Я открывала этот мир восхищенным взглядом детства. Небо — такое высокое и чистое, это небо совсем маленького ребенка, который рассматривает его из своей колыбели, внимательно следя за легким полетом облаков. Игра солнца сквозь листву, светлые и темные пятна по земле — это тот мерцающий, зыбкий мир, в котором ребенок делает свои первые, неуверенные шаги.

От лета к лету, по мере того как росла, я понемногу открывала этот зачарованный край, который, как мне казалось, простирался в бесконечность.

Тенистые аллеи лучами разбегались во всех направлениях от овальной площадки в центре парка, множились в тропинках, сбегавших с холма к Донцу, к лесу, в поля… Главная аллея, усаженная густой сиренью, исчезала в рощах вишен, яблонь, груш…

Удивительно явственно предстают перед взором картины прошлого, когда прошлое запечатлено в сердце!

Там, у Донца, дом, вероятно, давно уже не существует. Но он живет еще в Бизерте на фотографиях в дубовых рамках, которые папа сам для меня сделал.

Для всех — это лишь фасад на пожелтевшем картоне, и только лишь одна я могу распахнуть двери и войти в этот дом.

Старомодная гостиная, красное дерево, темно-красный бархат. Застекленная дверь открывается в парк. Старинные портреты, секретер со множеством ящичков, пожелтевшие фотографии… Здесь еще живут воспоминания. Здесь и еще в рабочем кабинете дяди Мирона со стенами, заставленными полками юридических книг. Дядя Мирон — мировой судья. Он работает под строгим взором мрачного мужчины, чей портрет занимает почетное место. «Портрет неизвестного» — как пишут в музеях.

Узнаю ли я когда-нибудь, кто он был?

Может быть, это он покоится в глубине парка, там, где аллеи, теряясь в беспорядочно разросшемся кустарнике, упираются в деревянный забор с заколоченной калиткой над оврагом.

В этом отдаленном углу парка сохранились две одинокие могилы с надгробными плитами из черного мрамора с небольшим квадратным отверстием, плотно замкнутым заржавевшей створкой, отчего все здесь кажется еще таинственнее.

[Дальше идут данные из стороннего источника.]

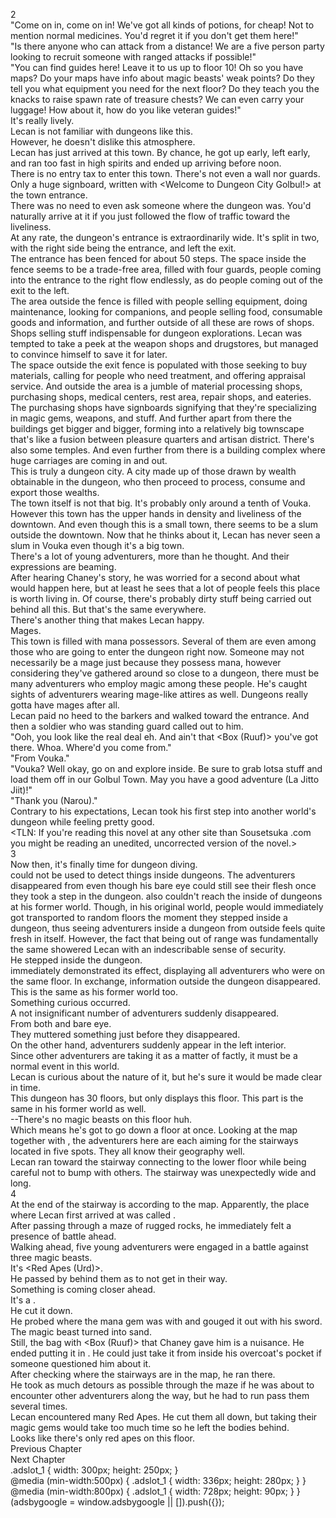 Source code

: 2<br/>
"Come on in, come on in! We've got all kinds of potions, for cheap! Not to mention normal medicines. You'd regret it if you don't get them here!"<br/>
"Is there anyone who can attack from a distance! We are a five person party looking to recruit someone with ranged attacks if possible!"<br/>
"You can find guides here! Leave it to us up to floor 10! Oh so you have maps? Do your maps have info about magic beasts' weak points? Do they tell you what equipment you need for the next floor? Do they teach you the knacks to raise spawn rate of treasure chests? We can even carry your luggage! How about it, how do you like veteran guides!"<br/>
It's really lively.<br/>
Lecan is not familiar with dungeons like this.<br/>
However, he doesn't dislike this atmosphere.<br/>
Lecan has just arrived at this town. By chance, he got up early, left early, and ran too fast in high spirits and ended up arriving before noon.<br/>
There is no entry tax to enter this town. There's not even a wall nor guards. Only a huge signboard, written with <Welcome to Dungeon City Golbul!> at the town entrance.<br/>
There was no need to even ask someone where the dungeon was. You'd naturally arrive at it if you just followed the flow of traffic toward the liveliness.<br/>
At any rate, the dungeon's entrance is extraordinarily wide. It's split in two, with the right side being the entrance, and left the exit.<br/>
The entrance has been fenced for about 50 steps. The space inside the fence seems to be a trade-free area, filled with four guards, people coming into the entrance to the right flow endlessly, as do people coming out of the exit to the left.<br/>
The area outside the fence is filled with people selling equipment, doing maintenance, looking for companions, and people selling food, consumable goods and information, and further outside of all these are rows of shops. Shops selling stuff indispensable for dungeon explorations. Lecan was tempted to take a peek at the weapon shops and drugstores, but managed to convince himself to save it for later.<br/>
The space outside the exit fence is populated with those seeking to buy materials, calling for people who need treatment, and offering appraisal service. And outside the area is a jumble of material processing shops, purchasing shops, medical centers, rest area, repair shops, and eateries. The purchasing shops have signboards signifying that they're specializing in magic gems, weapons, and stuff. And further apart from there the buildings get bigger and bigger, forming into a relatively big townscape that's like a fusion between pleasure quarters and artisan district. There's also some temples. And even further from there is a building complex where huge carriages are coming in and out.<br/>
This is truly a dungeon city. A city made up of those drawn by wealth obtainable in the dungeon, who then proceed to process, consume and export those wealths.<br/>
The town itself is not that big. It's probably only around a tenth of Vouka.<br/>
However this town has the upper hands in density and liveliness of the downtown. And even though this is a small town, there seems to be a slum outside the downtown. Now that he thinks about it, Lecan has never seen a slum in Vouka even though it's a big town.<br/>
There's a lot of young adventurers, more than he thought. And their expressions are beaming.<br/>
After hearing Chaney's story, he was worried for a second about what would happen here, but at least he sees that a lot of people feels this place is worth living in. Of course, there's probably dirty stuff being carried out behind all this. But that's the same everywhere.<br/>
There's another thing that makes Lecan happy.<br/>
Mages.<br/>
This town is filled with mana possessors. Several of them are even among those who are going to enter the dungeon right now. Someone may not necessarily be a mage just because they possess mana, however considering they've gathered around so close to a dungeon, there must be many adventurers who employ magic among these people. He's caught sights of adventurers wearing mage-like attires as well. Dungeons really gotta have mages after all.<br/>
Lecan paid no heed to the barkers and walked toward the entrance. And then a soldier who was standing guard called out to him.<br/>
"Ooh, you look like the real deal eh. And ain't that <Box (Ruuf)> you've got there. Whoa. Where'd you come from."<br/>
"From Vouka."<br/>
"Vouka? Well okay, go on and explore inside. Be sure to grab lotsa stuff and load them off in our Golbul Town. May you have a good adventure (La Jitto Jiit)!"<br/>
"Thank you (Narou)."<br/>
Contrary to his expectations, Lecan took his first step into another world's dungeon while feeling pretty good.<br/>
<TLN: If you're reading this novel at any other site than Sousetsuka .com you might be reading an unedited, uncorrected version of the novel.><br/>
3<br/>
Now then, it's finally time for dungeon diving.<br/>
<Life Detection> could not be used to detect things inside dungeons. The adventurers disappeared from <Life Detection> even though his bare eye could still see their flesh once they took a step in the dungeon. <Life Detection> also couldn't reach the inside of dungeons at his former world. Though, in his original world, people would immediately got transported to random floors the moment they stepped inside a dungeon, thus seeing adventurers inside a dungeon from outside feels quite fresh in itself. However, the fact that <Life Detection> being out of range was fundamentally the same showered Lecan with an indescribable sense of security.<br/>
He stepped inside the dungeon.<br/>
<Life Detection> immediately demonstrated its effect, displaying all adventurers who were on the same floor. In exchange, information outside the dungeon disappeared. This is the same as his former world too.<br/>
Something curious occurred.<br/>
A not insignificant number of adventurers suddenly disappeared.<br/>
From both <Life Detection> and bare eye.<br/>
They muttered something just before they disappeared.<br/>
On the other hand, adventurers suddenly appear in the left interior.<br/>
Since other adventurers are taking it as a matter of factly, it must be a normal event in this world.<br/>
Lecan is curious about the nature of it, but he's sure it would be made clear in time.<br/>
This dungeon has 30 floors, but <Life Detection> only displays this floor. This part is the same in his former world as well.<br/>
--There's no magic beasts on this floor huh.<br/>
Which means he's got to go down a floor at once. Looking at the map together with <Life Detection>, the adventurers here are each aiming for the stairways located in five spots. They all know their geography well.<br/>
Lecan ran toward the stairway connecting to the lower floor while being careful not to bump with others. The stairway was unexpectedly wide and long.<br/>
4<br/>
At the end of the stairway is <First Floor> according to the map. Apparently, the place where Lecan first arrived at was called <Ground Floor>.<br/>
After passing through a maze of rugged rocks, he immediately felt a presence of battle ahead.<br/>
Walking ahead, five young adventurers were engaged in a battle against three magic beasts.<br/>
It's <Red Apes (Urd)>.<br/>
He passed by behind them as to not get in their way.<br/>
Something is coming closer ahead.<br/>
It's a <Red Ape>.<br/>
He cut it down.<br/>
He probed where the mana gem was with <Mana Detection> and gouged it out with his sword.<br/>
The magic beast turned into sand.<br/>
Still, the bag with <Box (Ruuf)> that Chaney gave him is a nuisance. He ended putting it in <Storage>. He could just take it from inside his overcoat's pocket if someone questioned him about it.<br/>
After checking where the stairways are in the map, he ran there.<br/>
He took as much detours as possible through the maze if he was about to encounter other adventurers along the way, but he had to run pass them several times.<br/>
Lecan encountered many Red Apes. He cut them all down, but taking their magic gems would take too much time so he left the bodies behind.<br/>
Looks like there's only red apes on this floor.<br/>
Previous Chapter<br/>
Next Chapter <br/>
.adslot_1 { width: 300px; height: 250px; }<br/>
@media (min-width:500px) { .adslot_1 { width: 336px; height: 280px; } }<br/>
@media (min-width:800px) { .adslot_1 { width: 728px; height: 90px; } }<br/>
(adsbygoogle = window.adsbygoogle || []).push({});<br/>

Не помню, выгравированы ли имена на мраморе.

— Первые владельцы Рубежного, — как-то ответил папа на вопрос, кто здесь похоронен.

Почему я его не расспросила подробнее?

Навсегда вместе и вдали от всего покоится здесь супружеская пара, построившая этот дом, посадившая деревья, прожившая здесь, возможно, всю жизнь с конца XVIII до начала XIX века.

Начало XIX века — это уже Наполеон, Отечественная война, эпоха «Войны и мира», времена Пушкина.

Сколько романтизма, сколько бурных переживаний…

Впрочем, в самом облике дома не было ничего от угрюмого замка. Одноэтажный, со множеством окон, он был распахнут свету и воздуху. Вдоль фасада узкая веранда, вся в цветах, и два крыльца с большими белыми колоннами. Сзади к дому прилегал парк, границ которого я так никогда и не узнала. Мне и сейчас видятся за окнами большой столовой качающиеся ветки молодых деревьев.

Жизнь в таких больших поместьях отличалась гостеприимством. В светлой, просторной столовой не было никакой мебели, кроме большого стола, за которым свободно размешалось до сорока гостей, и рояля, чтобы молодое поколение и поколение постарше могли потанцевать.

В летнее время все комнаты были заняты многочисленной родней и даже павильон в парке всегда был полон народу.

Совсем не помню, что было в нашей комнате, помню только, что под окном цвела сирень и в ней по вечерам пел соловей.

Однако я удивительно живо помню комнату бабушки, знаю даже по фотографии 1912 года, что старые обои с геометрическими фигурами и букетами цветов в медальонах были заменены новыми, светлыми, однотонными, на фоне которых выделялась яркая полотняная ткань занавесок и обивки кресел.

Минувшие столетия, казалось, никак не повлияли на жизнь усадьбы, все так же пребывающей в ином, неторопливо-замедленном измерении времени. Перед длинным рядом высоких окон гостиной невольно замедлялись шаги. Я могла подолгу стоять, наблюдая грациозные прыжки белок меж стволами деревьев.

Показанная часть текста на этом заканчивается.